Miriam Toews is beloved for her irresistible voice, for mingling laughter and heartwrenching poignancy like no other writer. In her most passionate novel yet, she brings us the riveting story of two sisters, and a love that illuminates life.
You won’t forget Elf and Yoli, two smart and loving sisters. Elfrieda, a world-renowned pianist, glamorous, wealthy, happily married: she wants to die. Yolandi, divorced, broke, sleeping with the wrong men as she tries to find true love: she desperately wants to keep her older sister alive. Yoli is a beguiling mess, wickedly funny even as she stumbles through life struggling to keep her teenage kids and mother happy, her exes from hating her, her sister from killing herself and her own heart from breaking.
But Elf’s latest suicide attempt is a shock: she is three weeks away from the opening of her highly anticipated international tour. Her long-time agent has been calling and neither Yoli nor Elf’s loving husband knows what to tell him. Can she be nursed back to “health” in time? Does it matter? As the situation becomes ever more complicated, Yoli faces the most terrifying decision of her life.
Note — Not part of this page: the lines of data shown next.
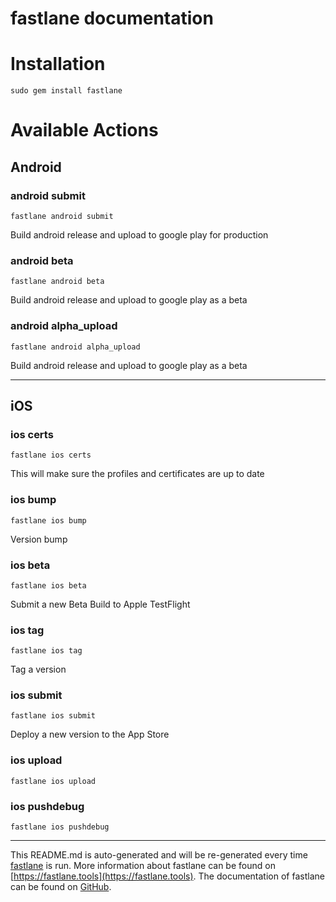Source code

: fastlane documentation
================
# Installation
```
sudo gem install fastlane
```
# Available Actions
## Android
### android submit
```
fastlane android submit
```
Build android release and upload to google play for production
### android beta
```
fastlane android beta
```
Build android release and upload to google play as a beta
### android alpha_upload
```
fastlane android alpha_upload
```
Build android release and upload to google play as a beta

----

## iOS
### ios certs
```
fastlane ios certs
```
This will make sure the profiles and certificates are up to date
### ios bump
```
fastlane ios bump
```
Version bump
### ios beta
```
fastlane ios beta
```
Submit a new Beta Build to Apple TestFlight
### ios tag
```
fastlane ios tag
```
Tag a version
### ios submit
```
fastlane ios submit
```
Deploy a new version to the App Store
### ios upload
```
fastlane ios upload
```

### ios pushdebug
```
fastlane ios pushdebug
```


----

This README.md is auto-generated and will be re-generated every time [fastlane](https://fastlane.tools) is run.
More information about fastlane can be found on [https://fastlane.tools](https://fastlane.tools).
The documentation of fastlane can be found on [GitHub](https://github.com/fastlane/fastlane/tree/master/fastlane).
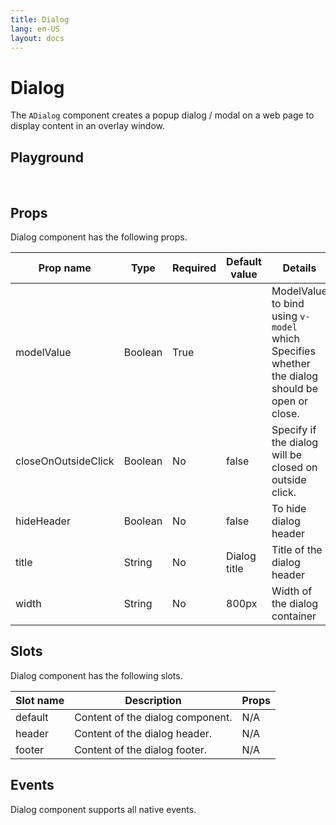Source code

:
 ```yaml
---
title: Dialog
lang: en-US
layout: docs
---
```


<script setup lang="ts">
 import {shallowRef} from "vue"; 
import { ADialog, AButton} from '../../src/'
import { ADialogMeta } from '../../src/components/ADialog/ADialog.meta'
import PG from '../../src/playground/PG.vue'

const showingDialog = shallowRef(false);
const showingDialog1 = shallowRef(false);

</script>

# Dialog

The <code>ADialog</code> component creates a popup dialog / modal on a web page to display content in an overlay window.

<!-- {{ADialogMeta.description}}. -->

<ADialog closeOnOutsideClick width="500px" title="Dialog titles" v-model="showingDialog"> 
<template #footer>Footer slot</template>
<template #header>Header slot</template>
<template #default>Lorem ipsum dolar</template>
</ADialog>

## Playground

<br/>

  <div>
    <PG :comp="ADialog" :comp-meta="ADialogMeta">
      <template #default="{ vModels }">
        <AButton @click="showingDialog = true">Show Dialog</AButton>
        <ADialog v-bind="vModels" v-model="showingDialog1">
          <p>
            Lorem ipsum dolor sit amet, consectetur adipiscing elit, sed do eiusmod tempor incididunt ut labore et dolore magna aliqua. Ut enim ad minim veniam, quis nostrud exercitation ullamco laboris nisi ut aliquip ex ea commodo consequat. Duis aute irure dolor in reprehenderit in voluptate velit esse cillum dolore eu fugiat nulla pariatur. Excepteur sint occaecat cupidatat non proident, sunt in culpa qui officia deserunt mollit anim id est laborum
          </p>
        </ADialog>
      </template>
    </PG>

  </div>

## Props

Dialog component has the following props.

| Prop name           | Type    | Required | Default value | Details                                                                                                   |
| ------------------- | ------- | -------- | ------------- | --------------------------------------------------------------------------------------------------------- |
| modelValue          | Boolean | True     |               | ModelValue to bind using <code>v-model</code> which Specifies whether the dialog should be open or close. |
| closeOnOutsideClick | Boolean | No       | false         | Specify if the dialog will be closed on outside click.                                                    |
| hideHeader          | Boolean | No       | false         | To hide dialog header                                                                                     |
| title               | String  | No       | Dialog title  | Title of the dialog header                                                                                |
| width               | String  | No       | 800px         | Width of the dialog container                                                                             |

## Slots

Dialog component has the following slots.

| Slot name | Description                      | Props |
| --------- | -------------------------------- | ----- |
| default   | Content of the dialog component. | N/A   |
| header    | Content of the dialog header.    | N/A   |
| footer    | Content of the dialog footer.    | N/A   |

## Events

Dialog component supports all native events.
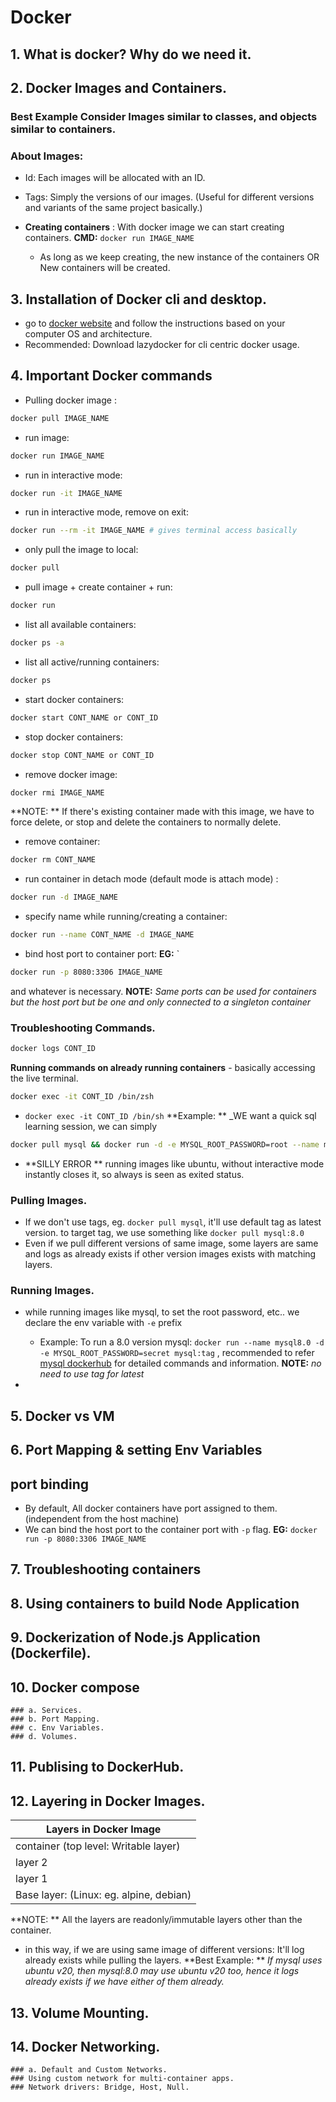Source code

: # Docker

## 1. What is docker? Why do we need it.

## 2. Docker Images and Containers.

### **Best Example** Consider Images similar to classes, and objects similar to containers.

### About Images:

- Id: Each images will be allocated with an ID.
- Tags: Simply the versions of our images. (Useful for different versions and variants of the same project basically.)

- **Creating containers** : With docker image we can start creating containers. **CMD:** `docker run IMAGE_NAME`
  - As long as we keep creating, the new instance of the containers OR New containers will be created.

## 3. Installation of Docker cli and desktop.

- go to [docker website](https://www.docker.com) and follow the instructions based on your computer OS and architecture.
- Recommended: Download lazydocker for cli centric docker usage.

## 4. Important Docker commands

- Pulling docker image :
```bash
docker pull IMAGE_NAME
```
- run image:
```bash
docker run IMAGE_NAME
```
- run in interactive mode:
```bash
docker run -it IMAGE_NAME
```
- run in interactive mode, remove on exit:
```bash
docker run --rm -it IMAGE_NAME # gives terminal access basically
```
- only pull the image to local:
```bash
docker pull
```
- pull image + create container + run:
```bash
docker run
```
- list all available containers:
```bash
docker ps -a
```
- list all active/running containers:
```bash
docker ps
```
- start docker containers:
```bash
docker start CONT_NAME or CONT_ID
```
- stop docker containers:
```bash
docker stop CONT_NAME or CONT_ID
```
- remove docker image:
```bash
docker rmi IMAGE_NAME
```
**NOTE: ** If there's existing container made with this image, we have to force delete, or stop and delete the containers to normally delete.
- remove container:
```bash
docker rm CONT_NAME
```

- run container in detach mode (default mode is attach mode) :
```bash
docker run -d IMAGE_NAME
```
- specify name while running/creating a container:
```bash
docker run --name CONT_NAME -d IMAGE_NAME
```
- bind host port to container port: **EG:** `
```bash
docker run -p 8080:3306 IMAGE_NAME
```
and whatever is necessary. **NOTE:** _Same ports can be used for containers but the host port but be one and only connected to a singleton container_

### Troubleshooting Commands.

```bash
docker logs CONT_ID
```

**Running commands on already running containers** - basically accessing the live terminal.

```bash
docker exec -it CONT_ID /bin/zsh
```
- `docker exec -it CONT_ID /bin/sh`
  **Example: ** \_WE want a quick sql learning session, we can simply

```bash
docker pull mysql && docker run -d -e MYSQL_ROOT_PASSWORD=root --name mysqltest mysql && docker exec -it mysqltest /bin/sh
```

- **SILLY ERROR ** running images like ubuntu, without interactive mode instantly closes it, so always is seen as exited status.

### Pulling Images.

- If we don't use tags, eg. `docker pull mysql`, it'll use default tag as latest version. to target tag, we use something like `docker pull mysql:8.0`
- Even if we pull different versions of same image, some layers are same and logs as already exists if other version images exists with matching layers.

### Running Images.

- while running images like mysql, to set the root password, etc.. we declare the env variable with `-e` prefix

  - Example: To run a 8.0 version mysql: `docker run --name mysql8.0 -d -e MYSQL_ROOT_PASSWORD=secret mysql:tag` , recommended to refer [mysql dockerhub](https://hub.docker.com/_/mysql) for detailed commands and information. **NOTE:** _no need to use tag for latest_

-

## 5. Docker vs VM

## 6. Port Mapping & setting Env Variables

## port binding

- By default, All docker containers have port assigned to them. (independent from the host machine)
- We can bind the host port to the container port with `-p` flag. **EG:** `docker run -p 8080:3306 IMAGE_NAME`

## 7. Troubleshooting containers

## 8. Using containers to build Node Application

## 9. Dockerization of Node.js Application (Dockerfile).

## 10. Docker compose

    ### a. Services.
    ### b. Port Mapping.
    ### c. Env Variables.
    ### d. Volumes.

## 11. Publising to DockerHub.

## 12. Layering in Docker Images.

| Layers in Docker Image                  |
| --------------------------------------- |
| container (top level: Writable layer)   |
| layer 2                                 |
| layer 1                                 |
| Base layer: (Linux: eg. alpine, debian) |

**NOTE: ** All the layers are readonly/immutable layers other than the container.

- in this way, if we are using same image of different versions: It'll log already exists while pulling the layers. **Best Example: ** _If mysql uses ubuntu v20, then mysql:8.0 may use ubuntu v20 too, hence it logs already exists if we have either of them already._

## 13. Volume Mounting.

## 14. Docker Networking.

    ### a. Default and Custom Networks.
    ### Using custom network for multi-container apps.
    ### Network drivers: Bridge, Host, Null.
All My Puny Sorrows, at once tender and unquiet, offers a profound reflection on the limits of love, and the sometimes unimaginable challenges we experience when childhood becomes a new country of adult commitments and responsibilities. In her beautifully rendered new novel, Miriam Toews gives us a startling demonstration of how to carry on with hope and love and the business of living even when grief loads the heart.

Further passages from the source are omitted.